#### [Task description]
Retype the opening lines of the data exactly, stopping after the line that contains "Yosuke FURUKAWA (@yosuke_furukawa)". Skip every picture.

━━━━━━

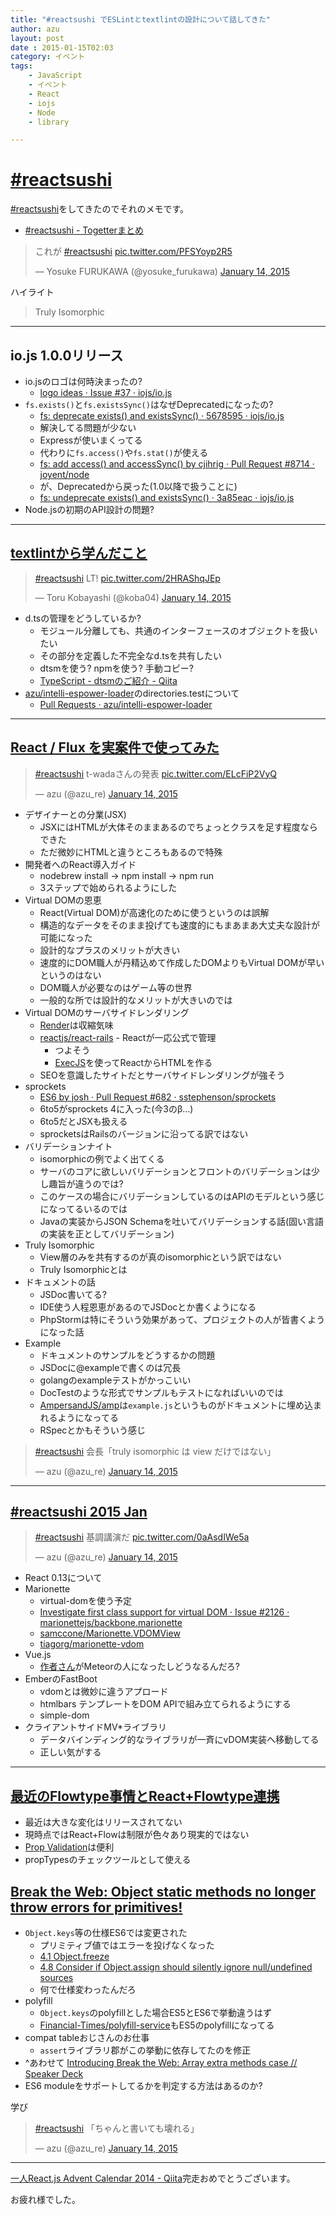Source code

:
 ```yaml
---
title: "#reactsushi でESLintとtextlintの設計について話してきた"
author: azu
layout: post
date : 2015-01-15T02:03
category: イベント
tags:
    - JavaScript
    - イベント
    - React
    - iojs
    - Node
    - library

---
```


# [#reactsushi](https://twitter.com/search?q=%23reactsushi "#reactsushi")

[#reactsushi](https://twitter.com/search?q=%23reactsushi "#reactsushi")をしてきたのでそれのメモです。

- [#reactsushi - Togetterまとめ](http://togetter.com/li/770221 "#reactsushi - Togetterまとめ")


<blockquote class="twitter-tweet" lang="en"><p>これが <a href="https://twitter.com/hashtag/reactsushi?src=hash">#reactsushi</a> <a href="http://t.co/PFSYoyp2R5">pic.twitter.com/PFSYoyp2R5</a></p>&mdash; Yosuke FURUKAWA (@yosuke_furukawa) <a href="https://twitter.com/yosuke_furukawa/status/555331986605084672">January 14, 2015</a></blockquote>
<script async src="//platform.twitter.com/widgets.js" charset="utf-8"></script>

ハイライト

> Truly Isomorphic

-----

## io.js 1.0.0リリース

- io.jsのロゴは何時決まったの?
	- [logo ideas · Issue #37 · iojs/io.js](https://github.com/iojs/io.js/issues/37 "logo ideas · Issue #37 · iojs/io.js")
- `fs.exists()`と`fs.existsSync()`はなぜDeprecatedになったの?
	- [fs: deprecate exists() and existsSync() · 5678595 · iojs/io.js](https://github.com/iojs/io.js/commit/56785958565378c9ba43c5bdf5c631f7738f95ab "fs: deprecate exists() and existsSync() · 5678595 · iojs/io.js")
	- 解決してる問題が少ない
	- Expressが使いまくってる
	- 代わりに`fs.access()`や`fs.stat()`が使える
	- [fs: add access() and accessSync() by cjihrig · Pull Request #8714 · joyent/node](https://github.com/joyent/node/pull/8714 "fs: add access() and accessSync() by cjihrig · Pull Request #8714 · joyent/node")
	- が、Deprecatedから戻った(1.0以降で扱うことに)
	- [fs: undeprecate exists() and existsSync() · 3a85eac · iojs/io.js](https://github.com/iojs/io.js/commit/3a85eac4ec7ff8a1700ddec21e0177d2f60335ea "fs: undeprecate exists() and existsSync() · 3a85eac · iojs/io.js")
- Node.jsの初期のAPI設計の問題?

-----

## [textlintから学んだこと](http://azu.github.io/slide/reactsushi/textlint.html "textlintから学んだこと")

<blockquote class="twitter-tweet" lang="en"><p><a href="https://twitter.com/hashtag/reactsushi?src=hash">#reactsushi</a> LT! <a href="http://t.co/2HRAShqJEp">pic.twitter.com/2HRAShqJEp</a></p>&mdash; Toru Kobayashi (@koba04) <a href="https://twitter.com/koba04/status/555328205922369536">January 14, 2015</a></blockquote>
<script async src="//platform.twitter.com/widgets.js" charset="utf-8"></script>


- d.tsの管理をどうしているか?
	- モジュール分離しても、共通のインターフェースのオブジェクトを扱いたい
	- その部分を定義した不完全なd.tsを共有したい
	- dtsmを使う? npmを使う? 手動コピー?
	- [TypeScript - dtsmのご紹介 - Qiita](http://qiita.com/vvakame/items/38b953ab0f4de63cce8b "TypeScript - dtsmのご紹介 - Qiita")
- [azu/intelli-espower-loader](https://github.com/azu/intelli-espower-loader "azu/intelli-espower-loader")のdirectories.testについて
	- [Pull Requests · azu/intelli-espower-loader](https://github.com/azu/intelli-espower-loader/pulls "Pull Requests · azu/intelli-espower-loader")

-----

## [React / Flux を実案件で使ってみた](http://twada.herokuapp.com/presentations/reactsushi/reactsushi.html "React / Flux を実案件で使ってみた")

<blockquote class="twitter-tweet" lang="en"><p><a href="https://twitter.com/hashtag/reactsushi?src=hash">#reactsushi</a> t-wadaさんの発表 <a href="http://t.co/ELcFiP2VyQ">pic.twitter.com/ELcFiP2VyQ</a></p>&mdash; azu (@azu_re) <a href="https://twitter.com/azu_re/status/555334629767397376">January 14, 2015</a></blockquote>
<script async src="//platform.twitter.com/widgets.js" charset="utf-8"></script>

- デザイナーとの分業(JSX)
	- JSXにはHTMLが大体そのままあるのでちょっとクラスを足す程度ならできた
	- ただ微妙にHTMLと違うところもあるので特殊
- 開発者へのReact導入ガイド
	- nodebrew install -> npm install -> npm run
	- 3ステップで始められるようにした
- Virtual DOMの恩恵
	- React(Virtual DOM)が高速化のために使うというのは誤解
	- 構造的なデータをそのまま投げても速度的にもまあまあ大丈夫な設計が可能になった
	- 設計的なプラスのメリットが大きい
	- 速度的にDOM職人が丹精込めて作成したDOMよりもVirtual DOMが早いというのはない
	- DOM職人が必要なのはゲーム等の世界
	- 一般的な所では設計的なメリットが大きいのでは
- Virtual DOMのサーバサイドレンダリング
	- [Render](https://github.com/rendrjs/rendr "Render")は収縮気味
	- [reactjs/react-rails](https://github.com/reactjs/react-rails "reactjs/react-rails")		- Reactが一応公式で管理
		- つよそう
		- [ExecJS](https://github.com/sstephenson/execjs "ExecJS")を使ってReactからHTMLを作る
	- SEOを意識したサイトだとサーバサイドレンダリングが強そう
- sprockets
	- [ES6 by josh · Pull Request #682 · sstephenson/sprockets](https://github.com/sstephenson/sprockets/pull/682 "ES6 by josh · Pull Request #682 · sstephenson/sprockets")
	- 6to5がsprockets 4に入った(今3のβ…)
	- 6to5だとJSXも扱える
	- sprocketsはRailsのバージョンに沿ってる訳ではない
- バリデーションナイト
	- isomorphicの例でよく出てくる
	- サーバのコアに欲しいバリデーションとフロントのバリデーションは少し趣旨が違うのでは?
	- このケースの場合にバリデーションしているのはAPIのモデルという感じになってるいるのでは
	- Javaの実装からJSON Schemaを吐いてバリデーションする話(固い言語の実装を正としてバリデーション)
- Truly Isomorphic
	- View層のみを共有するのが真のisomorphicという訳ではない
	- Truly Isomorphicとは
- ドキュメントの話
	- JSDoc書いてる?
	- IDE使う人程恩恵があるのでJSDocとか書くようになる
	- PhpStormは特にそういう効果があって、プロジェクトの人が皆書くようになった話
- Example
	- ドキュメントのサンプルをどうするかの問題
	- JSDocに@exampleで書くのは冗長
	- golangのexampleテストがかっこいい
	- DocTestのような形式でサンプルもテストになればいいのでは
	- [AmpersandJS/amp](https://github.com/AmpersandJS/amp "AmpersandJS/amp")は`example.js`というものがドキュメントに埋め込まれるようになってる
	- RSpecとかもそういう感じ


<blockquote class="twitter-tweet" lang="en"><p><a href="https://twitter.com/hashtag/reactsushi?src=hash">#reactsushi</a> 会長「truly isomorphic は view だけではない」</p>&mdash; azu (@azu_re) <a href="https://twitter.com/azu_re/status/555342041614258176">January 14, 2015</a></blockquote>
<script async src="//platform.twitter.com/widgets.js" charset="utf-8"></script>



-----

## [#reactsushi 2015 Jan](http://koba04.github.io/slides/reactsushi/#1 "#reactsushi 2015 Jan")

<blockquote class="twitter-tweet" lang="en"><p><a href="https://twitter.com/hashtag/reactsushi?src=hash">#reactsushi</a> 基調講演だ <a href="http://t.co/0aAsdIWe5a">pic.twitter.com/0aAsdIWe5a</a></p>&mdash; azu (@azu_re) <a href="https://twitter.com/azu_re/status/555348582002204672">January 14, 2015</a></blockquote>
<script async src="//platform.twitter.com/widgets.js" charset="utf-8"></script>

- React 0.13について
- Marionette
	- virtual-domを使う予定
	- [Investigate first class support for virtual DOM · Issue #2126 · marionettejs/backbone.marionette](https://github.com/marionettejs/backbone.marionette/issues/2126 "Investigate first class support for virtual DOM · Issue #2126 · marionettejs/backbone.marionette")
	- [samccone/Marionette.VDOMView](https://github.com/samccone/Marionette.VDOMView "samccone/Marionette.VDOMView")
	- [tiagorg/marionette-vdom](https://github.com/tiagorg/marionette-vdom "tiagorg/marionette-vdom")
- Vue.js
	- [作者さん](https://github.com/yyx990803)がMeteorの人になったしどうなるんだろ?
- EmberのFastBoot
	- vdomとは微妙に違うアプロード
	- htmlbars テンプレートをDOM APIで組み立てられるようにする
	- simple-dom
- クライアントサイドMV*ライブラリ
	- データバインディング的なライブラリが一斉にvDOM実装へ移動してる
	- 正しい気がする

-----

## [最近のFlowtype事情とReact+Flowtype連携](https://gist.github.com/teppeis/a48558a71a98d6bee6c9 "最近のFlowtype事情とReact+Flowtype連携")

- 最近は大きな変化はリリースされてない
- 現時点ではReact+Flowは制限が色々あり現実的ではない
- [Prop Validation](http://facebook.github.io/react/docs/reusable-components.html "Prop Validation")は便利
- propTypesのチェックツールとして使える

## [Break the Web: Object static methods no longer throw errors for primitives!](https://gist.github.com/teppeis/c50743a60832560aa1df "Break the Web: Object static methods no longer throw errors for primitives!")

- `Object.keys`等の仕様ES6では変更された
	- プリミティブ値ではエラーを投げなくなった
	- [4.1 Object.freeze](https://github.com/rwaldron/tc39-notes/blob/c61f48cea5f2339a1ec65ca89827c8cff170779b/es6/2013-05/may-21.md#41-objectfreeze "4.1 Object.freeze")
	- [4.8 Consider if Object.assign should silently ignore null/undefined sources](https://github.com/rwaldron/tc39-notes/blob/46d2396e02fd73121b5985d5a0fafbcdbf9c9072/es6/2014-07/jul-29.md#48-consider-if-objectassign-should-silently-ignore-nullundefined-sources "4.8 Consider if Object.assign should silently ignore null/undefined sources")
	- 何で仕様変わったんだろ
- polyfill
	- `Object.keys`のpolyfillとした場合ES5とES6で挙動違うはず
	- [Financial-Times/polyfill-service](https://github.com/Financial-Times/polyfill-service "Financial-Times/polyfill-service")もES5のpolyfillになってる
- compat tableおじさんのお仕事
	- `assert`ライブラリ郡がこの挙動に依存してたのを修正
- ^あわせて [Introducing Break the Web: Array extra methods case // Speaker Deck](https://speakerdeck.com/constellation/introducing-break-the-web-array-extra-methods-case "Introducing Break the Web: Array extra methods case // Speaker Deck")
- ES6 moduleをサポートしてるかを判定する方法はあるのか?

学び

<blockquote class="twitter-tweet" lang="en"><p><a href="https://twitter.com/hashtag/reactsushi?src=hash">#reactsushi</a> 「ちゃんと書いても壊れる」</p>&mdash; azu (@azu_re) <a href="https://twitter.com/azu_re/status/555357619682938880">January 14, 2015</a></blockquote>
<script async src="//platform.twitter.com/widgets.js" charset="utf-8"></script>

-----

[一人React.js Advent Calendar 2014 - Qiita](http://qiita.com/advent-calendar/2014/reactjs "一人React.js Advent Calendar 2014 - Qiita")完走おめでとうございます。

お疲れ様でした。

━━━━━━

#### [Your response]
Source code

:
 ```yaml
---
title: "#reactsushi でESLintとtextlintの設計について話してきた"
author: azu
layout: post
date : 2015-01-15T02:03
category: イベント
tags:
    - JavaScript
    - イベント
    - React
    - iojs
    - Node
    - library

---
```


# [#reactsushi](https://twitter.com/search?q=%23reactsushi "#reactsushi")

[#reactsushi](https://twitter.com/search?q=%23reactsushi "#reactsushi")をしてきたのでそれのメモです。

- [#reactsushi - Togetterまとめ](http://togetter.com/li/770221 "#reactsushi - Togetterまとめ")


<blockquote class="twitter-tweet" lang="en"><p>これが <a href="https://twitter.com/hashtag/reactsushi?src=hash">#reactsushi</a> <a href="http://t.co/PFSYoyp2R5">pic.twitter.com/PFSYoyp2R5</a></p>&mdash; Yosuke FURUKAWA (@yosuke_furukawa) <a href="https://twitter.com/yosuke_furukawa/status/555331986605084672">January 14, 2015</a></blockquote>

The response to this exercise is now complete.